> Directions: Using the records below, output the stretch that opens with the line containing "Das Gewicht ist" and closes with the line containing "Darüber hinaus liegen", exactly and including both lines, with nothing more.

[Information given — start]

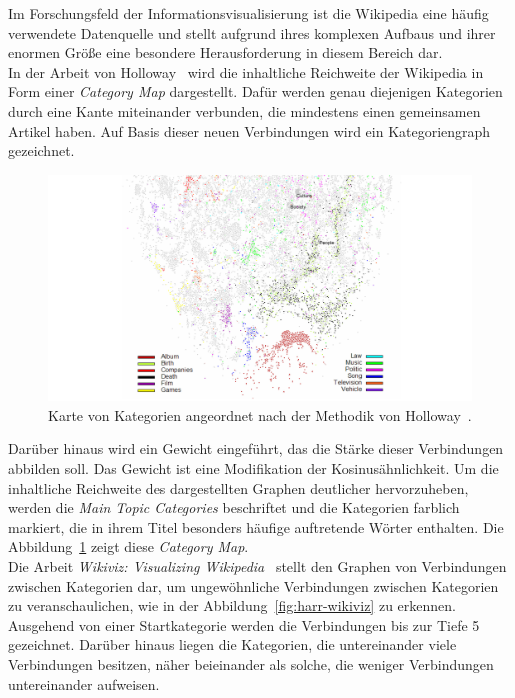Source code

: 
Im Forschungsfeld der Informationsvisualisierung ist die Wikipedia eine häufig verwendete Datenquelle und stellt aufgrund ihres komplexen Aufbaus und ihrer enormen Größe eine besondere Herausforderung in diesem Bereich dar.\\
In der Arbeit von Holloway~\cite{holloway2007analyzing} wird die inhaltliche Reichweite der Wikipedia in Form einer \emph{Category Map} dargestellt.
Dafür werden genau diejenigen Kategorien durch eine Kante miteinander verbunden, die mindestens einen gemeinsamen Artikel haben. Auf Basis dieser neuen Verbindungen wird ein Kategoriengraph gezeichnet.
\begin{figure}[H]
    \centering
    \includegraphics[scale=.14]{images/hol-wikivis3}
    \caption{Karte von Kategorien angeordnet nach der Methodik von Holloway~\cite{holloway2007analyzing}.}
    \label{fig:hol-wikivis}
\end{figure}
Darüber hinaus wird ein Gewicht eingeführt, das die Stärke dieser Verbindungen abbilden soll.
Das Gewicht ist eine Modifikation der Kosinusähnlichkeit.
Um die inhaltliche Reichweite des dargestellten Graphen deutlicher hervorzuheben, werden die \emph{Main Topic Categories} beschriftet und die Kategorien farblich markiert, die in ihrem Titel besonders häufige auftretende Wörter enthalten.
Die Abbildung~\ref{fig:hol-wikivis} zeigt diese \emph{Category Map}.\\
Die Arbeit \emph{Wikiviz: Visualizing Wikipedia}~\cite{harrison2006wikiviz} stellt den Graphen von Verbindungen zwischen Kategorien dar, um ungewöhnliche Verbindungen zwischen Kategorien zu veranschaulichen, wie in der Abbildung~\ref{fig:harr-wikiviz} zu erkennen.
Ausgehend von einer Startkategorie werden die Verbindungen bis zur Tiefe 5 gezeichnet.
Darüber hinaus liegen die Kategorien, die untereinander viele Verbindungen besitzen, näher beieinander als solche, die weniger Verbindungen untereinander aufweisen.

[Information given — finish]
[Information given — start]

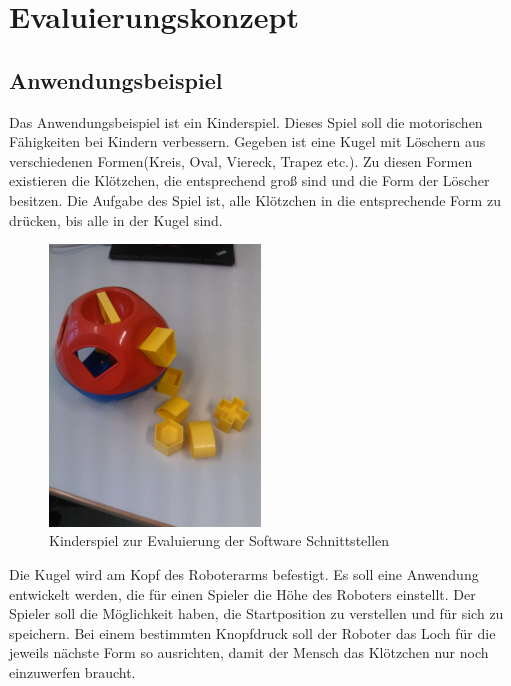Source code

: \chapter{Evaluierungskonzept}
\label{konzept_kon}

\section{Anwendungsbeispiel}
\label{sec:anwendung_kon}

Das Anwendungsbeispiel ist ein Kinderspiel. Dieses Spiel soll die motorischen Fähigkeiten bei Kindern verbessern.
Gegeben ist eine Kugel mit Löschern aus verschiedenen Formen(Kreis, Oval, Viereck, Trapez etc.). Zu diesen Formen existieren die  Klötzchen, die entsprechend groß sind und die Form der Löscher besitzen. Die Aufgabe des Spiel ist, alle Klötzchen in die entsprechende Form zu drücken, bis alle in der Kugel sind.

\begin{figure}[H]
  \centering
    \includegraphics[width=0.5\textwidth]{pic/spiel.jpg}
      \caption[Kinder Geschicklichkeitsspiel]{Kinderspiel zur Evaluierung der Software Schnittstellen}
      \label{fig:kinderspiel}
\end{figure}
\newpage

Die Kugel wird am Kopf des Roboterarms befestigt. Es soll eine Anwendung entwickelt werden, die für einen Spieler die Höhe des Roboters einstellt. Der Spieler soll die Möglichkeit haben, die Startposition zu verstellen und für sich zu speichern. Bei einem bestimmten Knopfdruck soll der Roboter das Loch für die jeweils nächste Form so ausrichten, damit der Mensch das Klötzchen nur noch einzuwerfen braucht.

[Information given — finish]
[Information given — start]

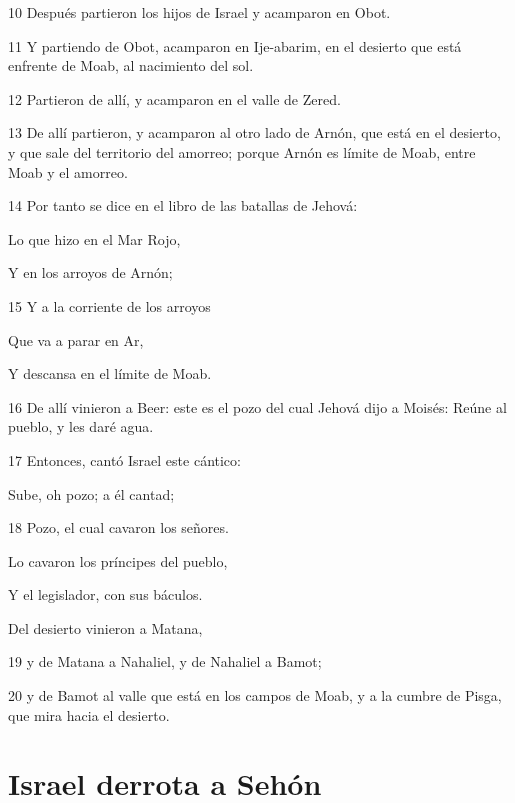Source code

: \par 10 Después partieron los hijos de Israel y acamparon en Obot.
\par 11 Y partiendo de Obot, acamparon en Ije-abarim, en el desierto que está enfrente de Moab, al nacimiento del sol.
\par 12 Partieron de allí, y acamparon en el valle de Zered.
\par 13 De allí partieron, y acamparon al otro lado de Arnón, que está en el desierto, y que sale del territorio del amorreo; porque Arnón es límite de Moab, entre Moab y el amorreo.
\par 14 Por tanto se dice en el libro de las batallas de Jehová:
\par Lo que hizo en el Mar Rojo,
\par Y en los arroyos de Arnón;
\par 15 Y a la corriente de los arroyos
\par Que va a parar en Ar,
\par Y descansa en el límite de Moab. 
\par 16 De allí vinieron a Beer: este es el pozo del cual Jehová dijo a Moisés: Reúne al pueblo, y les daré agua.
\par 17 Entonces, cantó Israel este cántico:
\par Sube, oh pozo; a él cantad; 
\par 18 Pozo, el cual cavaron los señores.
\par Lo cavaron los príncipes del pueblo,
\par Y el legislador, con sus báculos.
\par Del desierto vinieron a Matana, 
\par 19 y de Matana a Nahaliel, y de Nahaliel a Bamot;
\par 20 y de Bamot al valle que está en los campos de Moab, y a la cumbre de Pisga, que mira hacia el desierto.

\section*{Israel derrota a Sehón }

[Information given — finish]

> Reply:
Das Gewicht ist eine Modifikation der Kosinusähnlichkeit.
Um die inhaltliche Reichweite des dargestellten Graphen deutlicher hervorzuheben, werden die \emph{Main Topic Categories} beschriftet und die Kategorien farblich markiert, die in ihrem Titel besonders häufige auftretende Wörter enthalten.
Die Abbildung~\ref{fig:hol-wikivis} zeigt diese \emph{Category Map}.\\
Die Arbeit \emph{Wikiviz: Visualizing Wikipedia}~\cite{harrison2006wikiviz} stellt den Graphen von Verbindungen zwischen Kategorien dar, um ungewöhnliche Verbindungen zwischen Kategorien zu veranschaulichen, wie in der Abbildung~\ref{fig:harr-wikiviz} zu erkennen.
Ausgehend von einer Startkategorie werden die Verbindungen bis zur Tiefe 5 gezeichnet.
Darüber hinaus liegen die Kategorien, die untereinander viele Verbindungen besitzen, näher beieinander als solche, die weniger Verbindungen untereinander aufweisen.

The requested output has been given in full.